* **Aim of the task**
All of the entries need to be printed again exactly; pictures are the only thing to omit.

* **Data for this exercise**

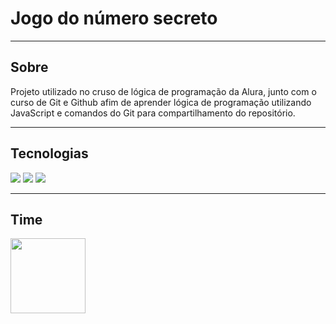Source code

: <h1>Jogo do número secreto</h1>
<hr>
<h2>Sobre</h2>
<p>Projeto utilizado no cruso de lógica de programação da Alura, junto com o curso de Git e Github afim de aprender lógica de programação utilizando JavaScript e comandos do Git para compartilhamento do repositório.</p>
<hr>
<h2>Tecnologias</h2>
<div>
  <img src="https://img.shields.io/badge/HTML">
  <img src="https://img.shields.io/badge/CSS">
  <img src="https://img.shields.io/badge/JavaScript">
</div>
<hr>
<h2>Time</h2>
<img src="https://avatars.githubusercontent.com/u/93215362?v=4" width=120>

* **Task result**
Source code

: <h1>Jogo do número secreto</h1>
<hr>
<h2>Sobre</h2>
<p>Projeto utilizado no cruso de lógica de programação da Alura, junto com o curso de Git e Github afim de aprender lógica de programação utilizando JavaScript e comandos do Git para compartilhamento do repositório.</p>
<hr>
<h2>Tecnologias</h2>
<div>
  <img src="https://img.shields.io/badge/HTML">
  <img src="https://img.shields.io/badge/CSS">
  <img src="https://img.shields.io/badge/JavaScript">
</div>
<hr>
<h2>Time</h2>
<img src="https://avatars.githubusercontent.com/u/93215362?v=4" width=120>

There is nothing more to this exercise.